■ **Source data**
-.-.-

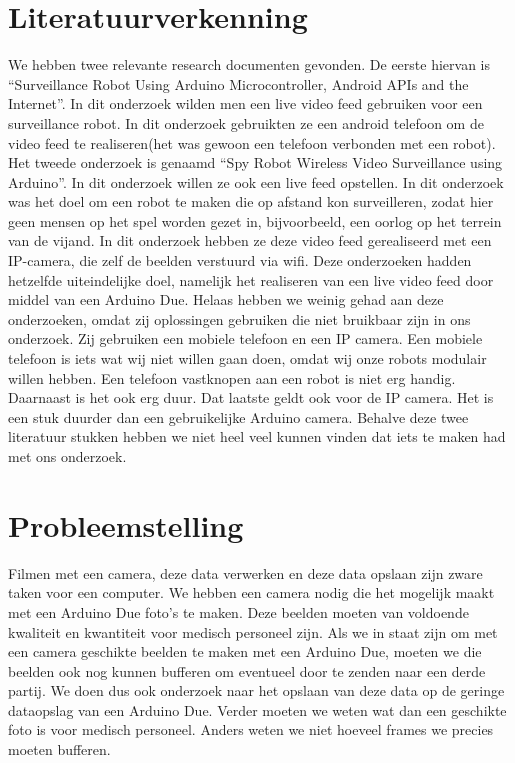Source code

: \documentclass{article}
\begin{document}
\section{Literatuurverkenning}
We hebben twee relevante research documenten gevonden.
De eerste hiervan is “Surveillance Robot Using Arduino Microcontroller, Android APIs and the Internet”. In dit onderzoek wilden men een live video feed gebruiken voor een surveillance robot. In dit onderzoek gebruikten ze een android telefoon om de video feed te realiseren(het was gewoon een telefoon verbonden met een robot). 
Het tweede onderzoek is genaamd “Spy Robot Wireless Video Surveillance using Arduino”. 
In dit onderzoek willen ze ook een live feed opstellen. In dit onderzoek was het doel om een robot te maken die op afstand kon surveilleren, zodat hier geen mensen op het spel worden gezet in, bijvoorbeeld, een oorlog op het terrein van de vijand. 
In dit onderzoek hebben ze deze video feed gerealiseerd met een IP-camera, die zelf de beelden verstuurd via wifi. 
Deze onderzoeken hadden hetzelfde uiteindelijke doel, namelijk het realiseren van een live video feed door middel van een Arduino Due. Helaas hebben we weinig gehad aan deze onderzoeken, omdat zij oplossingen gebruiken die niet bruikbaar zijn in ons onderzoek. Zij gebruiken een mobiele telefoon en een IP camera. Een mobiele telefoon is iets wat wij niet willen gaan doen, omdat wij onze robots modulair willen hebben. Een telefoon vastknopen aan een robot is niet erg handig. Daarnaast is het ook erg duur. Dat laatste geldt ook voor de IP camera. Het is een stuk duurder dan een gebruikelijke Arduino camera.
Behalve deze twee literatuur stukken hebben we niet heel veel kunnen vinden dat iets te maken had met ons onderzoek. 

\section{Probleemstelling}
Filmen met een camera, deze data verwerken en deze data opslaan zijn zware taken voor een computer. We hebben een camera nodig die het mogelijk maakt met een Arduino Due foto’s te maken. Deze beelden moeten van voldoende kwaliteit en kwantiteit voor medisch personeel zijn. Als we in staat zijn om met een camera geschikte beelden te maken met een Arduino Due, moeten we die beelden ook nog kunnen bufferen om eventueel door te zenden naar een derde partij. We doen dus ook onderzoek naar het opslaan van deze data op de geringe dataopslag van een Arduino Due. Verder moeten we weten wat dan een geschikte foto is voor medisch personeel. Anders weten we niet hoeveel frames we precies moeten bufferen. 

\end{document}

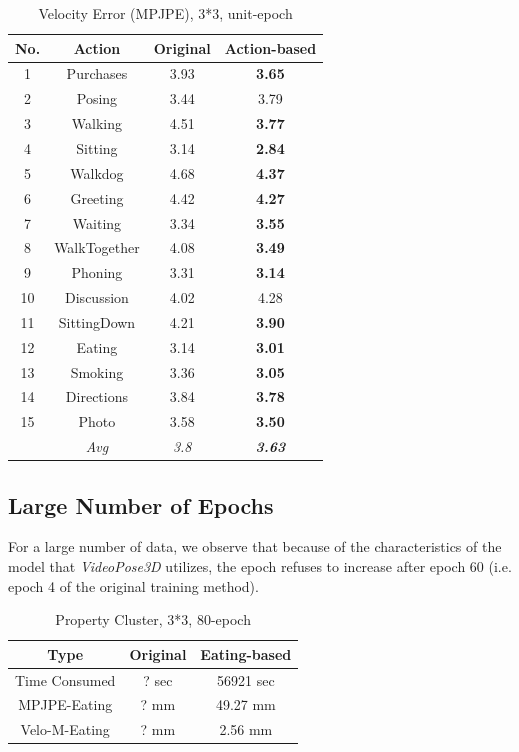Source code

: \documentclass[10pt,twocolumn,letterpaper]{article}
\begin{document}
\begin{table}[H]
\caption{Velocity Error (MPJPE), 3*3, unit-epoch}

\begin{center}

\begin{tabular}{cccc}
\hline
No. & Action & Original & Action-based \\
\hline

1&Purchases& 3.93 & \textbf{3.65} \\
2&Posing& 3.44 & 3.79 \\
3&Walking& 4.51 & \textbf{3.77}\\
4&Sitting& 3.14 & \textbf{2.84} \\
5&Walkdog& 4.68 & \textbf{4.37} \\
6&Greeting& 4.42 & \textbf{4.27}\\
7&Waiting& 3.34 & \textbf{3.55} \\
8&WalkTogether& 4.08 & \textbf{3.49}\\
9&Phoning& 3.31 & \textbf{3.14} \\
10&Discussion& 4.02 & 4.28 \\
11&SittingDown& 4.21 & \textbf{3.90}\\
12&Eating& 3.14 & \textbf{3.01} \\
13&Smoking& 3.36 & \textbf{3.05}\\
14&Directions& 3.84 & \textbf{3.78}\\
15&Photo& 3.58 & \textbf{3.50}\\
&\textit{Avg}& \textit{3.8} & \textit{\textbf{3.63}}\\

\hline
\end{tabular}

\end{center}

\end{table}


\subsection{Large Number of Epochs}

For a large number of data, we observe that because of the characteristics of the model that \textit{VideoPose3D}
utilizes, the epoch refuses to increase after epoch 60 (i.e. epoch 4 of the original training method).


\begin{table}[H]
\caption{Property Cluster, 3*3, 80-epoch}
\centering
\begin{tabular}{ccc}
\hline
Type & Original  & Eating-based\\
\hline

Time Consumed&  ? sec & 56921 sec\\
MPJPE-Eating&  ? mm & 49.27 mm\\
Velo-M-Eating&  ? mm & 2.56 mm  \\

\hline
\end{tabular}
\end{table}
\end{document}
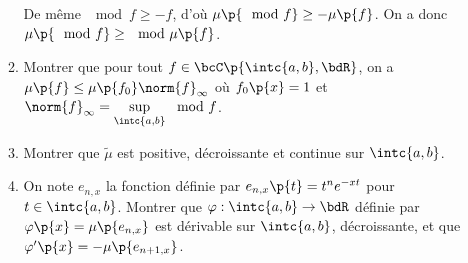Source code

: \documentclass[a4paper,french,bookmarks]{article}
\begin{document}
\begin{enumerate}
\begin{enumerate}
{                De même $\mod{f} \geq -f$, d'où $\mu\p{\mod f} \geq -\mu\p{f}$. On a donc $\mu\p{\mod{f}} \geq \mod{\mu\p{f}}$.
            }
            
            \item Montrer que pour tout $f \in \bcC\p{\intc{a, b}, \bdR}$, on a $\mu\p{f} \leq \mu\p{f_0}\norm{f}_\infty$ où $f_0\p{x} = 1$ et $\norm{f}_\infty = \sup\limits_{\intc{a, b}} \mod{f}$.
            
            
            \item Montrer que $\widetilde{\mu}$ est positive, décroissante et continue sur $\intc{a, b}$.
            
            
            \item On note $e_{n, x}$ la fonction définie par $e_{n, x}\p{t} = t^ne^{-xt}$ pour $t \in \intc{a, b}$. Montrer que $\varphi : \intc{a, b} \to \bdR$ définie par $\varphi\p{x} = \mu\p{e_{n, x}}$ est dérivable sur $\intc{a, b}$, décroissante, et que $\varphi'\p{x} = -\mu\p{e_{n+1, x}}$.
            

\end{enumerate}
\end{enumerate}
\end{document}
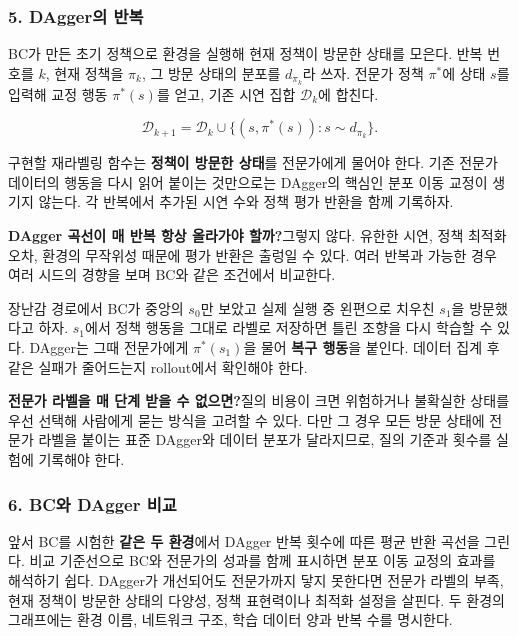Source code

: \documentclass[11pt,a4paper]{article}
\begin{document}
\subsubsection{5. DAgger의 반복}

BC가 만든 초기 정책으로 환경을 실행해 현재 정책이 방문한 상태를 모은다. 반복 번호를 $k$, 현재 정책을 $\pi_k$, 그 방문 상태의 분포를 $d_{\pi_k}$라 쓰자. 전문가 정책 $\pi^*$에 상태 $s$를 입력해 교정 행동 $\pi^*(s)$를 얻고, 기존 시연 집합 $\mathcal D_k$에 합친다.\par

\[
\mathcal D_{k+1}=\mathcal D_k\cup
\{(s,\pi^*(s)):s\sim d_{\pi_k}\}.
\]

구현할 재라벨링 함수는 \textbf{정책이 방문한 상태}를 전문가에게 물어야 한다. 기존 전문가 데이터의 행동을 다시 읽어 붙이는 것만으로는 DAgger의 핵심인 분포 이동 교정이 생기지 않는다. 각 반복에서 추가된 시연 수와 정책 평가 반환을 함께 기록하자.\par

\par\medskip\noindent\textbf{DAgger 곡선이 매 반복 항상 올라가야 할까?}\quad 그렇지 않다. 유한한 시연, 정책 최적화 오차, 환경의 무작위성 때문에 평가 반환은 출렁일 수 있다. 여러 반복과 가능한 경우 여러 시드의 경향을 보며 BC와 같은 조건에서 비교한다.\par

장난감 경로에서 BC가 중앙의 $s_0$만 보았고 실제 실행 중 왼편으로 치우친 $s_1$을 방문했다고 하자. $s_1$에서 정책 행동을 그대로 라벨로 저장하면 틀린 조향을 다시 학습할 수 있다. DAgger는 그때 전문가에게 $\pi^*(s_1)$을 물어 \textbf{복구 행동}을 붙인다. 데이터 집계 후 같은 실패가 줄어드는지 rollout에서 확인해야 한다.\par

\par\medskip\noindent\textbf{전문가 라벨을 매 단계 받을 수 없으면?}\quad 질의 비용이 크면 위험하거나 불확실한 상태를 우선 선택해 사람에게 묻는 방식을 고려할 수 있다. 다만 그 경우 모든 방문 상태에 전문가 라벨을 붙이는 표준 DAgger와 데이터 분포가 달라지므로, 질의 기준과 횟수를 실험에 기록해야 한다.\par

\subsubsection{6. BC와 DAgger 비교}

앞서 BC를 시험한 \textbf{같은 두 환경}에서 DAgger 반복 횟수에 따른 평균 반환 곡선을 그린다. 비교 기준선으로 BC와 전문가의 성과를 함께 표시하면 분포 이동 교정의 효과를 해석하기 쉽다. DAgger가 개선되어도 전문가까지 닿지 못한다면 전문가 라벨의 부족, 현재 정책이 방문한 상태의 다양성, 정책 표현력이나 최적화 설정을 살핀다. 두 환경의 그래프에는 환경 이름, 네트워크 구조, 학습 데이터 양과 반복 수를 명시한다.\par
\end{document}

-.-.-

■ **Your instructions**
Scan the listing above, and wherever a line holds the word "gebruiken", copy it.

■ **Answer to the exercise**
De eerste hiervan is “Surveillance Robot Using Arduino Microcontroller, Android APIs and the Internet”. In dit onderzoek wilden men een live video feed gebruiken voor een surveillance robot. In dit onderzoek gebruikten ze een android telefoon om de video feed te realiseren(het was gewoon een telefoon verbonden met een robot). 
Deze onderzoeken hadden hetzelfde uiteindelijke doel, namelijk het realiseren van een live video feed door middel van een Arduino Due. Helaas hebben we weinig gehad aan deze onderzoeken, omdat zij oplossingen gebruiken die niet bruikbaar zijn in ons onderzoek. Zij gebruiken een mobiele telefoon en een IP camera. Een mobiele telefoon is iets wat wij niet willen gaan doen, omdat wij onze robots modulair willen hebben. Een telefoon vastknopen aan een robot is niet erg handig. Daarnaast is het ook erg duur. Dat laatste geldt ook voor de IP camera. Het is een stuk duurder dan een gebruikelijke Arduino camera.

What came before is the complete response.